Material supplied =
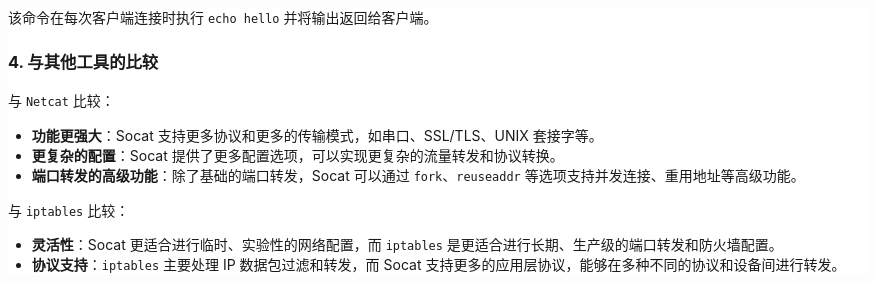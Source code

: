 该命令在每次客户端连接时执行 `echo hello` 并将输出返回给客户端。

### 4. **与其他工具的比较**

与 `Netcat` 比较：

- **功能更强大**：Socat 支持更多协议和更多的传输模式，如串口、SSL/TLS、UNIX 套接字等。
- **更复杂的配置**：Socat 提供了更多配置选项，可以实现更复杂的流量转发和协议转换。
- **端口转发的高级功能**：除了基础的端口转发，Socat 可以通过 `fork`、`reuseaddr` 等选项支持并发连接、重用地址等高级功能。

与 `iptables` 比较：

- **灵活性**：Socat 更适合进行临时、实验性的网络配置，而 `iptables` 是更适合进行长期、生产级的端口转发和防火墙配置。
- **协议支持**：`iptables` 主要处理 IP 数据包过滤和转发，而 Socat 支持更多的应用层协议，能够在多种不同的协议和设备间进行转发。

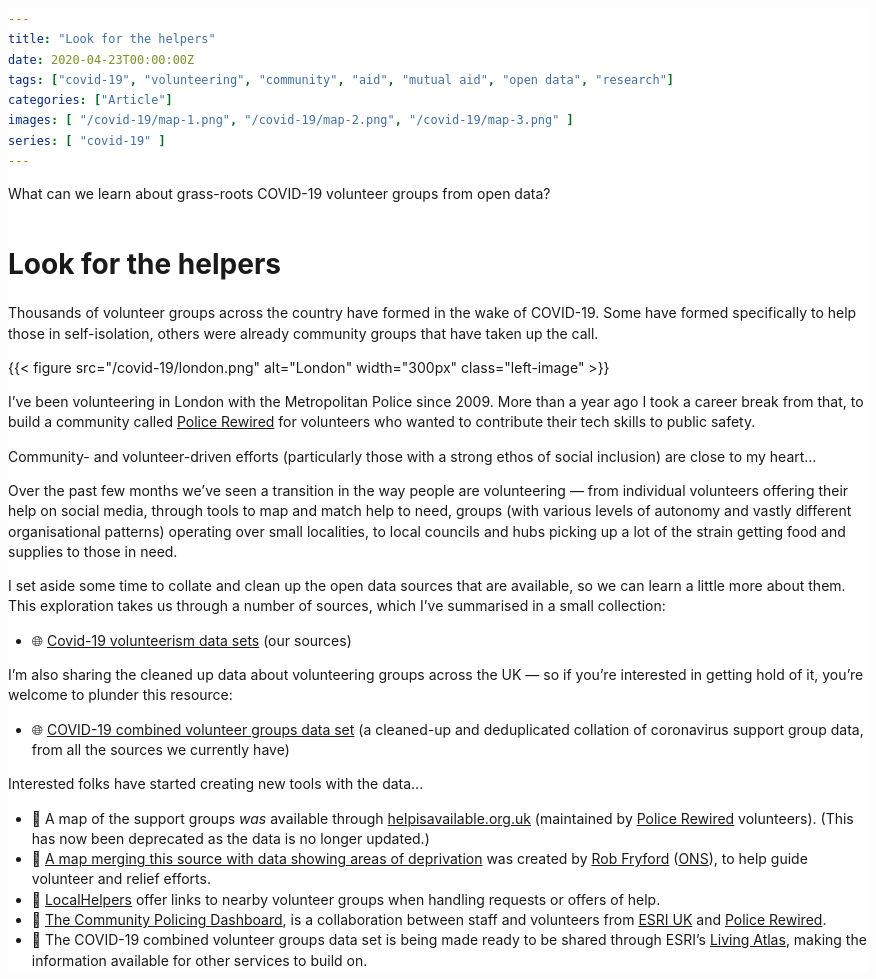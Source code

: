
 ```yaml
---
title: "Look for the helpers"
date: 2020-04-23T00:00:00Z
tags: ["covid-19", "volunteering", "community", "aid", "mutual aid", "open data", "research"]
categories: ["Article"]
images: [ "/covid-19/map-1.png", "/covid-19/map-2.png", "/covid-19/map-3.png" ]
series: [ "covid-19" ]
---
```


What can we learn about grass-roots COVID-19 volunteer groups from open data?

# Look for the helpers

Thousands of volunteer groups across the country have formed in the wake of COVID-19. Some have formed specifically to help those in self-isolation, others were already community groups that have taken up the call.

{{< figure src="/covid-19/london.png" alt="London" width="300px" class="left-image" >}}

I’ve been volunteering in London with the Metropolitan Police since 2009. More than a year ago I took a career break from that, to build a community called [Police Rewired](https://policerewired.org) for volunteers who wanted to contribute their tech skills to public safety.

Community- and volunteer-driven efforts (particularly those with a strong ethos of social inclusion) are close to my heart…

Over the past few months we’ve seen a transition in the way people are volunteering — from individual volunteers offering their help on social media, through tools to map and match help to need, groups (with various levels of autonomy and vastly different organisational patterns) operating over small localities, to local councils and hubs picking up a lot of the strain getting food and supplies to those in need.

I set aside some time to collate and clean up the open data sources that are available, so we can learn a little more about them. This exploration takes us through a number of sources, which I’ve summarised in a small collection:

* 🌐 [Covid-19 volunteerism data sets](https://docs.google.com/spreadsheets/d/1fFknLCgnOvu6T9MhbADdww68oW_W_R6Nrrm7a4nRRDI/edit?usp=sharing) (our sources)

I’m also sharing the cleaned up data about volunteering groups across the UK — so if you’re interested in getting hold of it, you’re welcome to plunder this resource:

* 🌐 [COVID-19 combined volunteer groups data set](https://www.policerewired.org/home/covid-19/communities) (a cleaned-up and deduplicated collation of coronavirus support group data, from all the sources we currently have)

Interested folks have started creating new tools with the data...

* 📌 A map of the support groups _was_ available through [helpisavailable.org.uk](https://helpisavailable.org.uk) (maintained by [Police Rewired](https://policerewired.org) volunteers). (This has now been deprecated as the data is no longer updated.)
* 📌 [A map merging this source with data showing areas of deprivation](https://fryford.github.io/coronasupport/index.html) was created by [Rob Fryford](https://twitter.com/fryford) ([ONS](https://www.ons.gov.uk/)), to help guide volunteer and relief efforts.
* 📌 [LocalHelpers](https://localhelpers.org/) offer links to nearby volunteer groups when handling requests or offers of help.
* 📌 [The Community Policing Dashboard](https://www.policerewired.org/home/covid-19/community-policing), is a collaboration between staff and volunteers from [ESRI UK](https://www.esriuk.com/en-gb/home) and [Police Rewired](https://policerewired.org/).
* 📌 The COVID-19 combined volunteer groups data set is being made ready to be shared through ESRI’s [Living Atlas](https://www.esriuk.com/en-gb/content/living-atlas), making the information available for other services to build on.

Activity =
Write out, exactly as shown, only the lines running from the one that contains "I set aside" to the last line above.

Problem solution =
I set aside some time to collate and clean up the open data sources that are available, so we can learn a little more about them. This exploration takes us through a number of sources, which I’ve summarised in a small collection:

* 🌐 [Covid-19 volunteerism data sets](https://docs.google.com/spreadsheets/d/1fFknLCgnOvu6T9MhbADdww68oW_W_R6Nrrm7a4nRRDI/edit?usp=sharing) (our sources)

I’m also sharing the cleaned up data about volunteering groups across the UK — so if you’re interested in getting hold of it, you’re welcome to plunder this resource:

* 🌐 [COVID-19 combined volunteer groups data set](https://www.policerewired.org/home/covid-19/communities) (a cleaned-up and deduplicated collation of coronavirus support group data, from all the sources we currently have)

Interested folks have started creating new tools with the data...

* 📌 A map of the support groups _was_ available through [helpisavailable.org.uk](https://helpisavailable.org.uk) (maintained by [Police Rewired](https://policerewired.org) volunteers). (This has now been deprecated as the data is no longer updated.)
* 📌 [A map merging this source with data showing areas of deprivation](https://fryford.github.io/coronasupport/index.html) was created by [Rob Fryford](https://twitter.com/fryford) ([ONS](https://www.ons.gov.uk/)), to help guide volunteer and relief efforts.
* 📌 [LocalHelpers](https://localhelpers.org/) offer links to nearby volunteer groups when handling requests or offers of help.
* 📌 [The Community Policing Dashboard](https://www.policerewired.org/home/covid-19/community-policing), is a collaboration between staff and volunteers from [ESRI UK](https://www.esriuk.com/en-gb/home) and [Police Rewired](https://policerewired.org/).
* 📌 The COVID-19 combined volunteer groups data set is being made ready to be shared through ESRI’s [Living Atlas](https://www.esriuk.com/en-gb/content/living-atlas), making the information available for other services to build on.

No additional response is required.